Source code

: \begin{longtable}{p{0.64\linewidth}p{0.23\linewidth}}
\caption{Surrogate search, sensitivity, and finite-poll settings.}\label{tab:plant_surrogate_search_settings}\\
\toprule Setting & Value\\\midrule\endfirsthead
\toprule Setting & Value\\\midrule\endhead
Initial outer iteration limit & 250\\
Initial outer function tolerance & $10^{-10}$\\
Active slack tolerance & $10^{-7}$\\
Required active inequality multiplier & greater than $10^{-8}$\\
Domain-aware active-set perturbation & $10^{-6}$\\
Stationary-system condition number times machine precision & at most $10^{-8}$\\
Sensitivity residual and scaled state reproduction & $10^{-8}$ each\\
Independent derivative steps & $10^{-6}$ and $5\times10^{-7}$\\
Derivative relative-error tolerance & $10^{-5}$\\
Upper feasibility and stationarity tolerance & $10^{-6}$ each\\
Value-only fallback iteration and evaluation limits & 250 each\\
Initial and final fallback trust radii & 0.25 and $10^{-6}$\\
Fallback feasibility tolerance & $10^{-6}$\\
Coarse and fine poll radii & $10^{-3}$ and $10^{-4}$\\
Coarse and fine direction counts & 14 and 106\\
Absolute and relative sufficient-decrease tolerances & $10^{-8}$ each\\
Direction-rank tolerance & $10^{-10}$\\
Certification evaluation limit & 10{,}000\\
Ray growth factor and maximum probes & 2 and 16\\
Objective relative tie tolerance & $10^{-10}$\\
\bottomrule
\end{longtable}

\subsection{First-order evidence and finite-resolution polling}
::::::
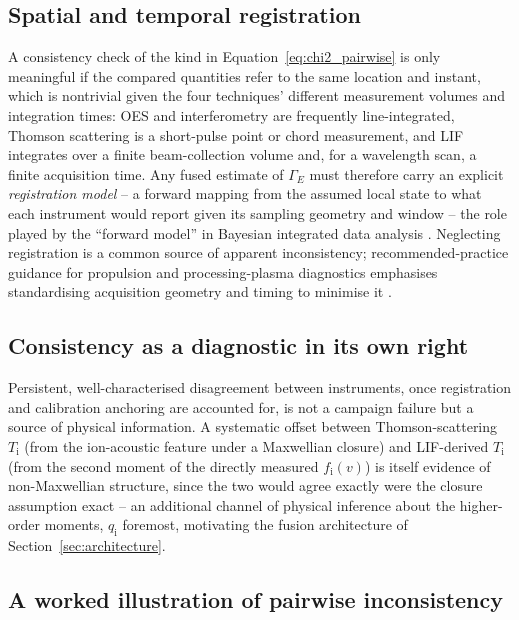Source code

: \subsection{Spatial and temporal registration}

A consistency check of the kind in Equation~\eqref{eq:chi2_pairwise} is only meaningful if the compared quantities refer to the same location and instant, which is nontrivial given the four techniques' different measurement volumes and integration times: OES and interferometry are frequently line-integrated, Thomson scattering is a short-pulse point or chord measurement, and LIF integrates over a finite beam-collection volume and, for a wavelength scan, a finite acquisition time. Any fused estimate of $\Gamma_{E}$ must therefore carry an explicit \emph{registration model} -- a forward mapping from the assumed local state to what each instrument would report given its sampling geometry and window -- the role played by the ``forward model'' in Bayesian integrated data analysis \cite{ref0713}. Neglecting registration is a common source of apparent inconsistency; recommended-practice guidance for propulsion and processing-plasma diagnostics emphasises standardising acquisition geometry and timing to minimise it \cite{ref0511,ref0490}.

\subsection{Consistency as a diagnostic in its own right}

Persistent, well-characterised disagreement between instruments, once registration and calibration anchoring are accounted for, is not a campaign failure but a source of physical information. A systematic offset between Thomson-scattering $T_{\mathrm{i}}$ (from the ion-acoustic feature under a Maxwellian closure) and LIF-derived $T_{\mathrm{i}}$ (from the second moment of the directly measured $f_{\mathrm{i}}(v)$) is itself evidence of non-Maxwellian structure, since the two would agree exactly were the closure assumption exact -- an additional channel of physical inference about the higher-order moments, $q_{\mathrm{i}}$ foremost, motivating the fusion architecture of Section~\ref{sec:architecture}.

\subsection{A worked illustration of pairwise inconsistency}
::::::
▶ [Aim of the exercise] Above are the entries. Copy exactly the part that opens with the line containing "Independent derivative steps" and closes with the line containing "evidence and finite-resolution", and no more.

▶ [Response to this task]
Independent derivative steps & $10^{-6}$ and $5\times10^{-7}$\\
Derivative relative-error tolerance & $10^{-5}$\\
Upper feasibility and stationarity tolerance & $10^{-6}$ each\\
Value-only fallback iteration and evaluation limits & 250 each\\
Initial and final fallback trust radii & 0.25 and $10^{-6}$\\
Fallback feasibility tolerance & $10^{-6}$\\
Coarse and fine poll radii & $10^{-3}$ and $10^{-4}$\\
Coarse and fine direction counts & 14 and 106\\
Absolute and relative sufficient-decrease tolerances & $10^{-8}$ each\\
Direction-rank tolerance & $10^{-10}$\\
Certification evaluation limit & 10{,}000\\
Ray growth factor and maximum probes & 2 and 16\\
Objective relative tie tolerance & $10^{-10}$\\
\bottomrule
\end{longtable}

\subsection{First-order evidence and finite-resolution polling}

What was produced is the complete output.